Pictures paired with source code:
▬▬▬▬▬▬

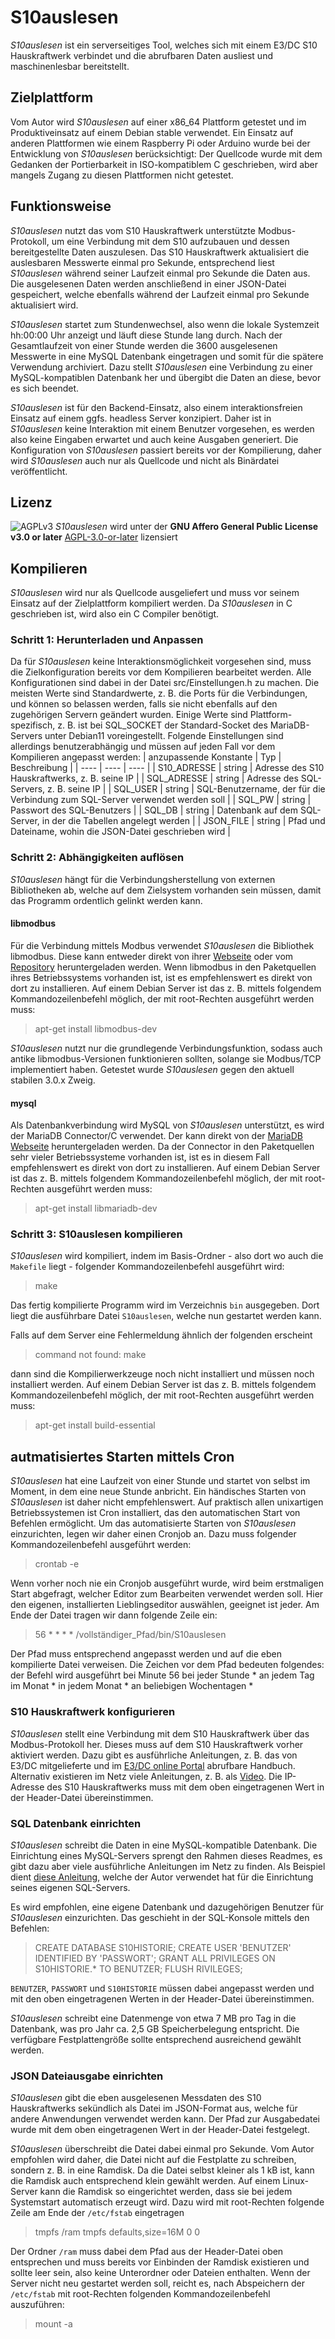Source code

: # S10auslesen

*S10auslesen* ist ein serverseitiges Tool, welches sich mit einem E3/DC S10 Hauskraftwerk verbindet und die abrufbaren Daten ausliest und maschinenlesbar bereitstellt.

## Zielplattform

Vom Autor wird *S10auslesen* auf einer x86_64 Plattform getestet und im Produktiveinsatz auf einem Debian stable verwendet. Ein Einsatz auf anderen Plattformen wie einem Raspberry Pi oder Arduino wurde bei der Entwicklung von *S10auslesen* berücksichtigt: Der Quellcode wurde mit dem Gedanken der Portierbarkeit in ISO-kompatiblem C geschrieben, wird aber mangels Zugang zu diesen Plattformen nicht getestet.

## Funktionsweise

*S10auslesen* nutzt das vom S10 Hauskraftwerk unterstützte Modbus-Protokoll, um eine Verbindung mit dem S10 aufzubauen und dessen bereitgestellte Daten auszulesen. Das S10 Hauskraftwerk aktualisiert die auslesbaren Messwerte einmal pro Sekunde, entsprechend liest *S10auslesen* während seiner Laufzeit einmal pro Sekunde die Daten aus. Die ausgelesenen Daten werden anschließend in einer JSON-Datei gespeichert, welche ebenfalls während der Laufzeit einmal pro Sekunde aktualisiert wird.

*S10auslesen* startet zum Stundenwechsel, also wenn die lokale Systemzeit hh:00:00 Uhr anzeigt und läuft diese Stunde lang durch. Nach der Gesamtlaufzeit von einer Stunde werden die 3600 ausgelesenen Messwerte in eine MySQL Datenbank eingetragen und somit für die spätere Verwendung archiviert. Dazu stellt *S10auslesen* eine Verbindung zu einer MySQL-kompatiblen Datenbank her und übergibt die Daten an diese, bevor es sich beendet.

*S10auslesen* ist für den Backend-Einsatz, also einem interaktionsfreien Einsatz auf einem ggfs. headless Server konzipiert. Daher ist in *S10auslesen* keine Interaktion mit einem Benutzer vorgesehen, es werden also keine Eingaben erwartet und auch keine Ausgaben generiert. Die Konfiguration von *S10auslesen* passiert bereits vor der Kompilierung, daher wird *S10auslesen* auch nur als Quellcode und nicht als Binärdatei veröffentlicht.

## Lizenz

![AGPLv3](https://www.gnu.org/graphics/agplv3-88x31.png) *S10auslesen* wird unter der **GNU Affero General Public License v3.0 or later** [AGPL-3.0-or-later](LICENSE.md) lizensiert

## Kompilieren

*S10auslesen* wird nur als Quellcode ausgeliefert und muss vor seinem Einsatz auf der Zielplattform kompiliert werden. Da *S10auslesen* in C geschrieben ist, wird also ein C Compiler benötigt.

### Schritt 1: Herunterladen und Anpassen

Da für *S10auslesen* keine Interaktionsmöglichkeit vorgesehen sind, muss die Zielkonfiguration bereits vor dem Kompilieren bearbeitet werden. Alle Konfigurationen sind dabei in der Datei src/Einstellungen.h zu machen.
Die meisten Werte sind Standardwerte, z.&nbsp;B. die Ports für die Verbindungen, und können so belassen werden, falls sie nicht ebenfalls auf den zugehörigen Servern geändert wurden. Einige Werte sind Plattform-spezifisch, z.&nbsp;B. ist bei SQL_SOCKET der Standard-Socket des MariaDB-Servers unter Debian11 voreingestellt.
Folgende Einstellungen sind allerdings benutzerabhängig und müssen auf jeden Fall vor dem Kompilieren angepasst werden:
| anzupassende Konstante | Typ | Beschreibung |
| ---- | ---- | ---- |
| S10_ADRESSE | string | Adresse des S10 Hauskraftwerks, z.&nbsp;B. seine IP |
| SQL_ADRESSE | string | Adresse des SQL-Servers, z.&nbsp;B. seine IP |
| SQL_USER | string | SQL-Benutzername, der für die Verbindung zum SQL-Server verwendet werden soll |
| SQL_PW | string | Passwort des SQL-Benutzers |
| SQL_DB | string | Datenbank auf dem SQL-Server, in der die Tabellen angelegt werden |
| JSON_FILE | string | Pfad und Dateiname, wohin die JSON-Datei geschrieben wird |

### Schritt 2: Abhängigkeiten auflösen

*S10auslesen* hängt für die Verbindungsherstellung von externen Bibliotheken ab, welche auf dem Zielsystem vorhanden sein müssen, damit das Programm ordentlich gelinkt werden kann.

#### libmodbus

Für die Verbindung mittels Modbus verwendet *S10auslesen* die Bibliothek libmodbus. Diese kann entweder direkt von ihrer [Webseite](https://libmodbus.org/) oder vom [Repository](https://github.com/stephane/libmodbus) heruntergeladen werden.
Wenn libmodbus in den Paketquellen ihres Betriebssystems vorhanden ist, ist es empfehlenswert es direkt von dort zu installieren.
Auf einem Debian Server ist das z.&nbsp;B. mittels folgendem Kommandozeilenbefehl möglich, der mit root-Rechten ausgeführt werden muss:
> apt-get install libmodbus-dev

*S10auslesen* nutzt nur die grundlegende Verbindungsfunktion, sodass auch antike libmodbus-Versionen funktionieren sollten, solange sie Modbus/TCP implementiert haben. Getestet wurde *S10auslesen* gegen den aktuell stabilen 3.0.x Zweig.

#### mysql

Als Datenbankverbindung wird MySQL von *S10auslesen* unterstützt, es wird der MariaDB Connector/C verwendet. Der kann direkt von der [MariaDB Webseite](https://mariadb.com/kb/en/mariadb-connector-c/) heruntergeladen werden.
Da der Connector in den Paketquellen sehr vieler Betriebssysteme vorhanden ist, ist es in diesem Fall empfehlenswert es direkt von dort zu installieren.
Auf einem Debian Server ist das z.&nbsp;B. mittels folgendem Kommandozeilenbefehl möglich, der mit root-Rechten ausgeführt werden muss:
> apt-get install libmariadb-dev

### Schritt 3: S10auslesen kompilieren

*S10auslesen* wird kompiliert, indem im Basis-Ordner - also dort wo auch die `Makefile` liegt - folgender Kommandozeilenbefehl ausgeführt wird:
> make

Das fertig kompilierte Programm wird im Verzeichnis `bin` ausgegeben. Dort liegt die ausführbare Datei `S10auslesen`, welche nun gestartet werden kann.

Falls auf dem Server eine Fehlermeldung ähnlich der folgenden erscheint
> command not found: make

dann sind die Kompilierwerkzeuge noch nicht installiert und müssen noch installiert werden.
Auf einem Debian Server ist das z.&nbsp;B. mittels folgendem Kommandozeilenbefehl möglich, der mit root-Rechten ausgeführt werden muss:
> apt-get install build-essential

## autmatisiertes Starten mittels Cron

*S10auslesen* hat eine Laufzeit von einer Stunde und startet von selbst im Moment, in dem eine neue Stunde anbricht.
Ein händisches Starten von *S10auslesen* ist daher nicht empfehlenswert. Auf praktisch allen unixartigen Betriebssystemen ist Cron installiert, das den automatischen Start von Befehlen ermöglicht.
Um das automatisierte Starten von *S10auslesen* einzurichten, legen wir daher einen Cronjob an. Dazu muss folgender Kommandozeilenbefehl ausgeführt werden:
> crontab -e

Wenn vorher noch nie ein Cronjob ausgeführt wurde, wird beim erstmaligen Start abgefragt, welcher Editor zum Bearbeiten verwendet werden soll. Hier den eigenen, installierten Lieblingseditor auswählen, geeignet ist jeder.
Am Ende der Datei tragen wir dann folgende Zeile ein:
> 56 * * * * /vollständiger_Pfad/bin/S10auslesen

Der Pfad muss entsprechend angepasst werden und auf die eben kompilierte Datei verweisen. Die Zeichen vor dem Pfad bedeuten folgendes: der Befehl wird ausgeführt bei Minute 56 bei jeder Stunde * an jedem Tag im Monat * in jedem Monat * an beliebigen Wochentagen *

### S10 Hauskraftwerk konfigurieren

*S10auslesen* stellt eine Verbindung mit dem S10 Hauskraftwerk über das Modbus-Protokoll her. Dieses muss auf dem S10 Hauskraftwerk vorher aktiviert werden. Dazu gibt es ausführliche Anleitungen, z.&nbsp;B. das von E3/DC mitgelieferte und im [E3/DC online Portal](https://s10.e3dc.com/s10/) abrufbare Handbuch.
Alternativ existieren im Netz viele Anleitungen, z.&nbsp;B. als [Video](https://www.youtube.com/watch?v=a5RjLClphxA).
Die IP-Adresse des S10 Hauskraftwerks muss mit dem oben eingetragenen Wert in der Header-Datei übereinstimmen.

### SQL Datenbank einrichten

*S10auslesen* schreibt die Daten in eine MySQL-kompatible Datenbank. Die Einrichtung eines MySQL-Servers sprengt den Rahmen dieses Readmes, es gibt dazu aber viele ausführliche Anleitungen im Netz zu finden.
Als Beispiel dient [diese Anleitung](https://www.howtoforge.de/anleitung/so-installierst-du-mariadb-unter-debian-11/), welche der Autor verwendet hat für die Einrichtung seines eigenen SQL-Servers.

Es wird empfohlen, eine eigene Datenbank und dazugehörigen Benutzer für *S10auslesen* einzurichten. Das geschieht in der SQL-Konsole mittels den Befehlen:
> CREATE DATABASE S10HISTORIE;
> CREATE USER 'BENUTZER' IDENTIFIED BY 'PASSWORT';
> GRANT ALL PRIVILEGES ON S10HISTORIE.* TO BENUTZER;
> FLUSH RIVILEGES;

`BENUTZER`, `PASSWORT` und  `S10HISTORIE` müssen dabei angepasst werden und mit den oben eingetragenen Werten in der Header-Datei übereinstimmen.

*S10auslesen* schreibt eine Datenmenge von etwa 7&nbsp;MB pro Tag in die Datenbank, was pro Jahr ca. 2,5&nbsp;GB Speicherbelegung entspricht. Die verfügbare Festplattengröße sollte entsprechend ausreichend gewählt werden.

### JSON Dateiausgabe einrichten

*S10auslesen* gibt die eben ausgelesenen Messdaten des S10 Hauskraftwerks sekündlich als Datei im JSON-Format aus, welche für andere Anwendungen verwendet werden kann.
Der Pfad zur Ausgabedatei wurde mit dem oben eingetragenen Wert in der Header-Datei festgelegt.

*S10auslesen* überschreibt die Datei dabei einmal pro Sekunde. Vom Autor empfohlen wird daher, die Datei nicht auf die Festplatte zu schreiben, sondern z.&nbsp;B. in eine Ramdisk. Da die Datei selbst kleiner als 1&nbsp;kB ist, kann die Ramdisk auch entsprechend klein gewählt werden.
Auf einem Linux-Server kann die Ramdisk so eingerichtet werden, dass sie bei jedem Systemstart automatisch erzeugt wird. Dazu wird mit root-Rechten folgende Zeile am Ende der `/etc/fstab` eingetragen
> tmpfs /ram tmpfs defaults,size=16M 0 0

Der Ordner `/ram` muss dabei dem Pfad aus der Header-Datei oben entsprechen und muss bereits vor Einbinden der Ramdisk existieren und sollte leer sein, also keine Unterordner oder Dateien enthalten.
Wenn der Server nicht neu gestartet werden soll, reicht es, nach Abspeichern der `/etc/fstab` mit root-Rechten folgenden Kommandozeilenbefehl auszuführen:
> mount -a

▬▬▬▬▬▬

WORK TASK
From the records above, copy out the line with "Auf einem Linux-Server", the line with "defaults,size=16M 0 0", and every line between them, word for word.

FINISHED EXERCISE
Auf einem Linux-Server kann die Ramdisk so eingerichtet werden, dass sie bei jedem Systemstart automatisch erzeugt wird. Dazu wird mit root-Rechten folgende Zeile am Ende der `/etc/fstab` eingetragen
> tmpfs /ram tmpfs defaults,size=16M 0 0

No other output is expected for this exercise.